Uganda raises revenue bar for Africa with e-Tax system
Sunday, 22 Jan 2012
"To put matters into context, an applicant riding on a bus from Kampala to a border town 200 kilometres away can now apply for a tax identification number online, continue with their journey and drop physical copies of their application on arrival at the border town.
The following day, the same individual can then travel to a different town in Uganda and collect their Taxpayer Identification Number certificate from the satellite Uganda Revenue Authority tax office," says Vincent Ochen, a transactional banker at Stanbic Bank Uganda.
With the electronic system, clients can apply for driving permit renewals, road licences, passport fees and motor vehicle registration online.
The new system is expected to be extended to the payment of public services and other remittances such as the payment of traffic fines, court bails and other licences.
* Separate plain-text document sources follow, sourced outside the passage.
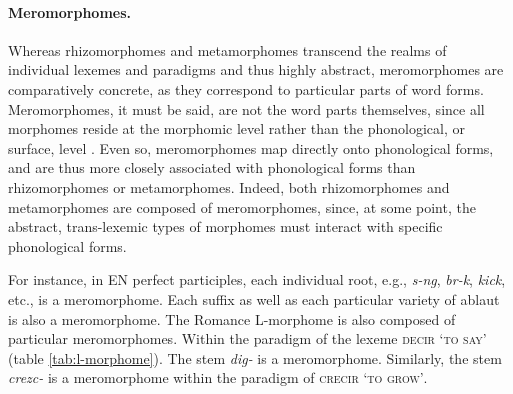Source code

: \paragraph{Meromorphomes.} Whereas rhizomorphomes and metamorphomes 
transcend the realms of individual lexemes and paradigms and thus highly 
abstract, meromorphomes are comparatively concrete, as they 
correspond to particular parts of word forms. Meromorphomes, it must be said, 
are not the word parts themselves, since all morphomes reside at the 
morphomic level rather than the phonological, or surface, level \citep{round:2011}. 
Even so, meromorphomes map directly onto phonological forms, and 
are thus more closely associated with phonological forms than rhizomorphomes 
or metamorphomes. Indeed, both rhizomorphomes and metamorphomes are 
composed of meromorphomes, since, at some point, the abstract, trans-lexemic 
types of morphomes must interact with specific phonological forms. 

For instance, in \ac{EN} perfect participles, each individual root, e.g., \textit{s-ng}, 
\textit{br-k}, \textit{kick}, etc., is a meromorphome. Each suffix 
as well as each particular variety of ablaut is also a meromorphome. 
The Romance L-morphome is also composed of particular meromorphomes. 
Within the paradigm of the lexeme \textsc{decir} \textsc{`to say'} 
(table \ref{tab:l-morphome}). The stem \textit{dig-} is a meromorphome. 
Similarly, the stem \textit{crezc-} is a meromorphome within the paradigm of 
\textsc{crecir} \textsc{`to grow'}.

\begin{table}[ht]
\begin{center}
\label{tab:fusion}
\caption{Fusional suffixes in Hebrew nominals}
\end{center}
\end{table}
In the 2010/11 fiscal year, Uganda’s government laid out an ambitious revenue target of financing 75 per cent of the national budget using domestic revenue from taxes.
But last year’s double digit inflation, high lending rates and the depreciating shilling has hit the economy hard, negatively affecting revenue collection.
According to the 2010/2011 financial year performance report released in November, Uganda Revenue Authority collected Ush2.8 trillion ($1.13 billion) in domestic taxes against an annual target of Ush2.9 trillion ($1.17 billion).